Algunos de los cambios más espectaculares que hemos presenciado en este siglo tienen que ver con los vehículos para el entretenimiento de los seres humanos. De las pianolas se pasó a los gramófonos; del vodevil al cine; de la radio a la televisión. A las películas se les añadió sonido; a la radio, imágenes; y a ambas, el color. Y nadie duda de que podemos ir más lejos.
Con el láser y la holografía podemos producir imágenes tridimensionales de mayor definición que la que puede ofrecer cualquier fotografía corriente. Las modernas técnicas de grabación en cinta nos permiten editar videocasetes sobre cualquier tema, de modo que el cliente puede reproducir en cualquier momento lo que le apetezca en su propio televisor.
Cada nuevo invento desplaza a los antiguos en la medida en que el público acude a aquella técnica que le da más. El cine mató al vodevil, la televisión al radio y el color al blanco y negro. Las tres dimensiones acabarán sin duda con la bidimensionalidad, y los casetes puede que maten a la televisión de masas. ¿Cuál es la tendencia general? ¿A qué se llegará en último término?
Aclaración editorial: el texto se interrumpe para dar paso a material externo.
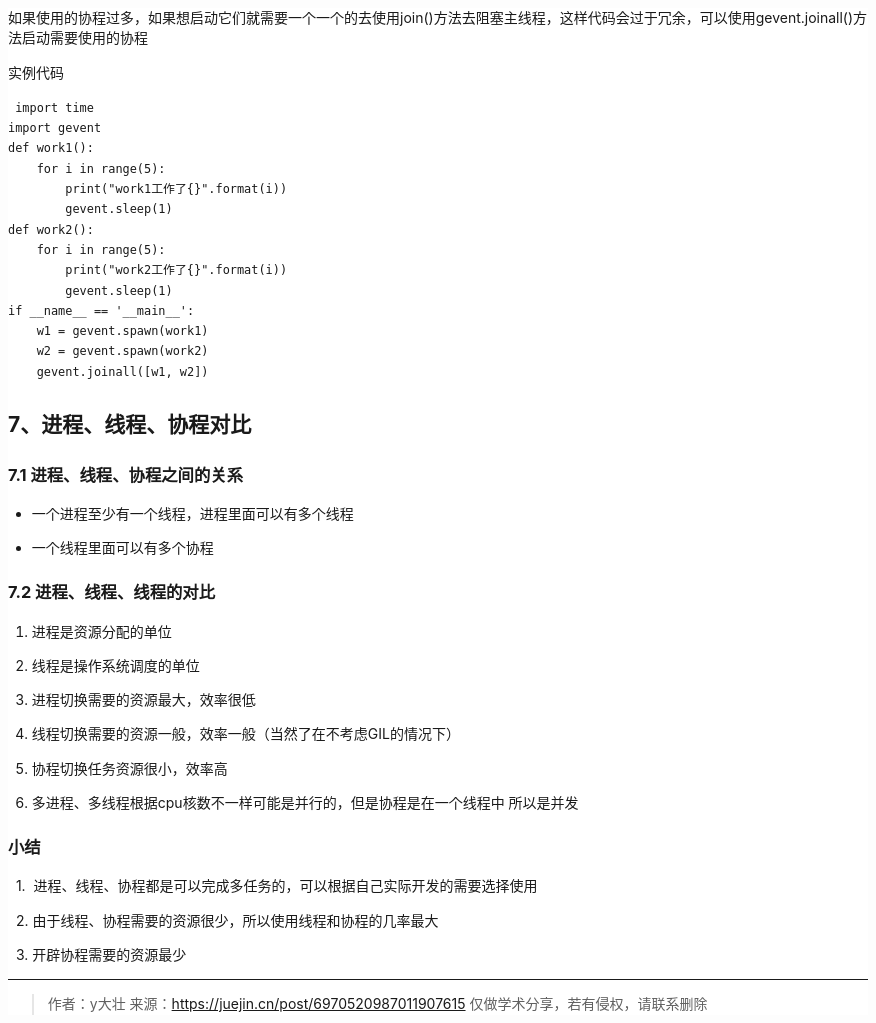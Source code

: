 如果使用的协程过多，如果想启动它们就需要一个一个的去使用join()方法去阻塞主线程，这样代码会过于冗余，可以使用gevent.joinall()方法启动需要使用的协程

实例代码

```
 import time
import gevent
def work1():
    for i in range(5):
        print("work1工作了{}".format(i))
        gevent.sleep(1)
def work2():
    for i in range(5):
        print("work2工作了{}".format(i))
        gevent.sleep(1)
if __name__ == '__main__':
    w1 = gevent.spawn(work1)
    w2 = gevent.spawn(work2)
    gevent.joinall([w1, w2])  

```

## 7、进程、线程、协程对比

### 7.1 进程、线程、协程之间的关系

- 一个进程至少有一个线程，进程里面可以有多个线程
    
- 一个线程里面可以有多个协程
    

### 7.2 进程、线程、线程的对比

1.  进程是资源分配的单位
    
2.  线程是操作系统调度的单位
    
3.  进程切换需要的资源最大，效率很低
    
4.  线程切换需要的资源一般，效率一般（当然了在不考虑GIL的情况下）
    
5.  协程切换任务资源很小，效率高
    
6.  多进程、多线程根据cpu核数不一样可能是并行的，但是协程是在一个线程中 所以是并发
    

### 小结

  1.  进程、线程、协程都是可以完成多任务的，可以根据自己实际开发的需要选择使用

  2\. 由于线程、协程需要的资源很少，所以使用线程和协程的几率最大

  3\. 开辟协程需要的资源最少

* * *

> 作者：y大壮
> 来源：https://juejin.cn/post/6970520987011907615
> 仅做学术分享，若有侵权，请联系删除

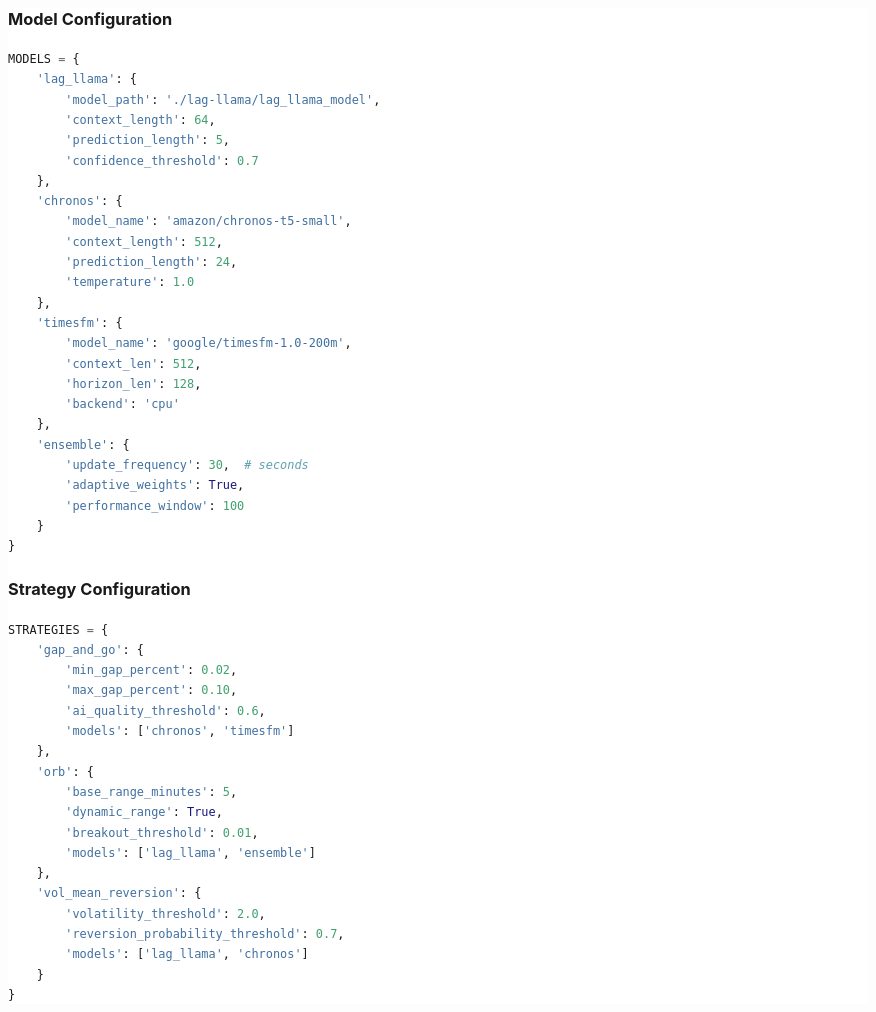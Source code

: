 ### Model Configuration
```python
MODELS = {
    'lag_llama': {
        'model_path': './lag-llama/lag_llama_model',
        'context_length': 64,
        'prediction_length': 5,
        'confidence_threshold': 0.7
    },
    'chronos': {
        'model_name': 'amazon/chronos-t5-small',
        'context_length': 512,
        'prediction_length': 24,
        'temperature': 1.0
    },
    'timesfm': {
        'model_name': 'google/timesfm-1.0-200m',
        'context_len': 512,
        'horizon_len': 128,
        'backend': 'cpu'
    },
    'ensemble': {
        'update_frequency': 30,  # seconds
        'adaptive_weights': True,
        'performance_window': 100
    }
}
```

### Strategy Configuration
```python
STRATEGIES = {
    'gap_and_go': {
        'min_gap_percent': 0.02,
        'max_gap_percent': 0.10,
        'ai_quality_threshold': 0.6,
        'models': ['chronos', 'timesfm']
    },
    'orb': {
        'base_range_minutes': 5,
        'dynamic_range': True,
        'breakout_threshold': 0.01,
        'models': ['lag_llama', 'ensemble']
    },
    'vol_mean_reversion': {
        'volatility_threshold': 2.0,
        'reversion_probability_threshold': 0.7,
        'models': ['lag_llama', 'chronos']
    }
}
```
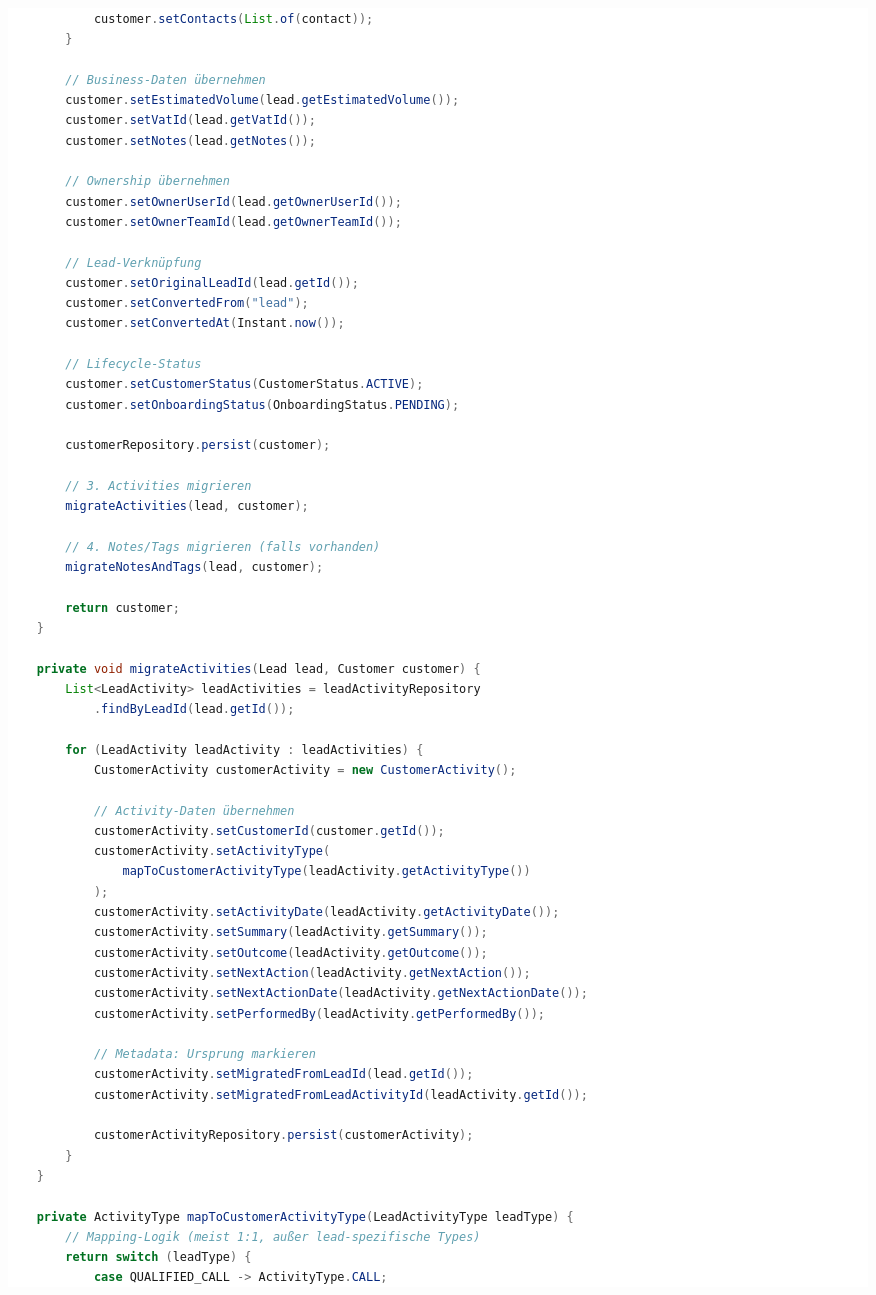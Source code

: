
 ```java
            customer.setContacts(List.of(contact));
        }

        // Business-Daten übernehmen
        customer.setEstimatedVolume(lead.getEstimatedVolume());
        customer.setVatId(lead.getVatId());
        customer.setNotes(lead.getNotes());

        // Ownership übernehmen
        customer.setOwnerUserId(lead.getOwnerUserId());
        customer.setOwnerTeamId(lead.getOwnerTeamId());

        // Lead-Verknüpfung
        customer.setOriginalLeadId(lead.getId());
        customer.setConvertedFrom("lead");
        customer.setConvertedAt(Instant.now());

        // Lifecycle-Status
        customer.setCustomerStatus(CustomerStatus.ACTIVE);
        customer.setOnboardingStatus(OnboardingStatus.PENDING);

        customerRepository.persist(customer);

        // 3. Activities migrieren
        migrateActivities(lead, customer);

        // 4. Notes/Tags migrieren (falls vorhanden)
        migrateNotesAndTags(lead, customer);

        return customer;
    }

    private void migrateActivities(Lead lead, Customer customer) {
        List<LeadActivity> leadActivities = leadActivityRepository
            .findByLeadId(lead.getId());

        for (LeadActivity leadActivity : leadActivities) {
            CustomerActivity customerActivity = new CustomerActivity();

            // Activity-Daten übernehmen
            customerActivity.setCustomerId(customer.getId());
            customerActivity.setActivityType(
                mapToCustomerActivityType(leadActivity.getActivityType())
            );
            customerActivity.setActivityDate(leadActivity.getActivityDate());
            customerActivity.setSummary(leadActivity.getSummary());
            customerActivity.setOutcome(leadActivity.getOutcome());
            customerActivity.setNextAction(leadActivity.getNextAction());
            customerActivity.setNextActionDate(leadActivity.getNextActionDate());
            customerActivity.setPerformedBy(leadActivity.getPerformedBy());

            // Metadata: Ursprung markieren
            customerActivity.setMigratedFromLeadId(lead.getId());
            customerActivity.setMigratedFromLeadActivityId(leadActivity.getId());

            customerActivityRepository.persist(customerActivity);
        }
    }

    private ActivityType mapToCustomerActivityType(LeadActivityType leadType) {
        // Mapping-Logik (meist 1:1, außer lead-spezifische Types)
        return switch (leadType) {
            case QUALIFIED_CALL -> ActivityType.CALL;
```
En cierta ocasión asistí a una exhibición de casetes de televisión y me saltó a la vista lo voluminoso y caro que era el equipo auxiliar necesario para decodificar la cinta, llevar el sonido hasta los altavoces y proyectar la imagen sobre la pantalla. No hay duda de que las mejoras vendrán por el lado de la miniaturización y de la mayor complejidad, que es el mismo proceso que en años recientes nos ha proporcionado radios, cámaras, computadores y satélites más pequeños y compactos. Es posible que el equipo auxiliar disminuya de tamaño y desaparezca. La casete se convertirá en un objeto autónomo que contenga la cinta y todos los mecanismos necesarios para producir el sonido y la imagen. La miniaturización hará que aquélla sea cada vez más manejable y ligera, casi hasta poderla llevar bajo el brazo. Y su funcionamiento requerirá también cada vez menos energía, llegando a no consumir prácticamente ninguna.
Una casete ordinaria produce sonidos y proyecta luz, porque ese es precisamente su propósito. Pero ¿por qué invadir la esfera de otras personas ajenas a ellos? La casete ideal sería visible y audible para la persona que la está utilizando, y para nadie más. Las que hoy existen necesitan una serie de mandos: un botón de encendido y apagado y otros para regular el color, el volumen, el brillo, el contraste… La dirección del cambio será hacia una simplificación de los controles. En último término habrá un solo botón…, o ninguno.
Cabría imaginar una casete que estuviese siempre perfectamente ajustada; que empezara a funcionar en cuanto uno la mirara; que se parara en cuanto uno dejara de mirarla; que pudiera avanzar o retroceder deprisa o despacio, a saltos o con repeticiones, a placer del usuario. Qué duda cabe que ése es el aparato de nuestros sueños: una casete que puede contener información sobre infinitos temas; que es autónoma, manejable, parsimoniosa en el consumo de energía, perfectamente privada y sometida en gran medida al control de la voluntad. ¿Será sólo un sueño? ¿Tendremos algún día una casete así? La respuesta es un sí rotundo. No es que la vayamos a tener algún día, es que la tenemos ya; para ser más exactos: existe desde hace siglos. El ideal que he descrito es la palabra impresa: el libro, la revista, un objeto ligero, privado y manipulable a voluntad.
¿Piensa usted que el libro, a diferencia de la casete, no produce sonido e imágenes? Pues se equivoca.
Es imposible leer sin oír las palabras en la mente y sin ver las imágenes que producen. Y con la ventaja de que son sonidos e imágenes propios, no inventados por otros. Las imágenes y el sonido que ofrecen todos los demás medios de entretenimiento son “congelados”, y tienen un nivel de detalle que mejora con el avance de la tecnología. El resultado es que los medios exigen cada vez menos del usuario. Incluso se insertan cuñas musicales y risas pregrabadas para felicitar determinadas emociones en el cliente sin esfuerzo de su parte. La persona a quien le cuesta leer (y a la mayoría le cuesta) recurrirá a estos productos “congelados”, y seguirá siendo un espectador pasivo.
La palabra impresa, por el contrario, presenta un mínimo de información. Todo lo demás tiene que ponerlo el lector: la entonación de las palabras, la expresión de los rostros, la acción y el escenario han de ser extraídos de estas sartas de símbolos en blanco y negro. El libro es una empresa compartida entre el escritor y el lector, como ninguna otra forma de comunicación puede serlo.
Si usted pertenece a esa pequeña y afortunada minoría para quienes la lectura es fácil y agradable, el libro, en cualquiera de sus manifestaciones, le será irreemplazable e indestructible, porque exige participación. Por agradable que sea el papel de espectador, participar siempre es mejor.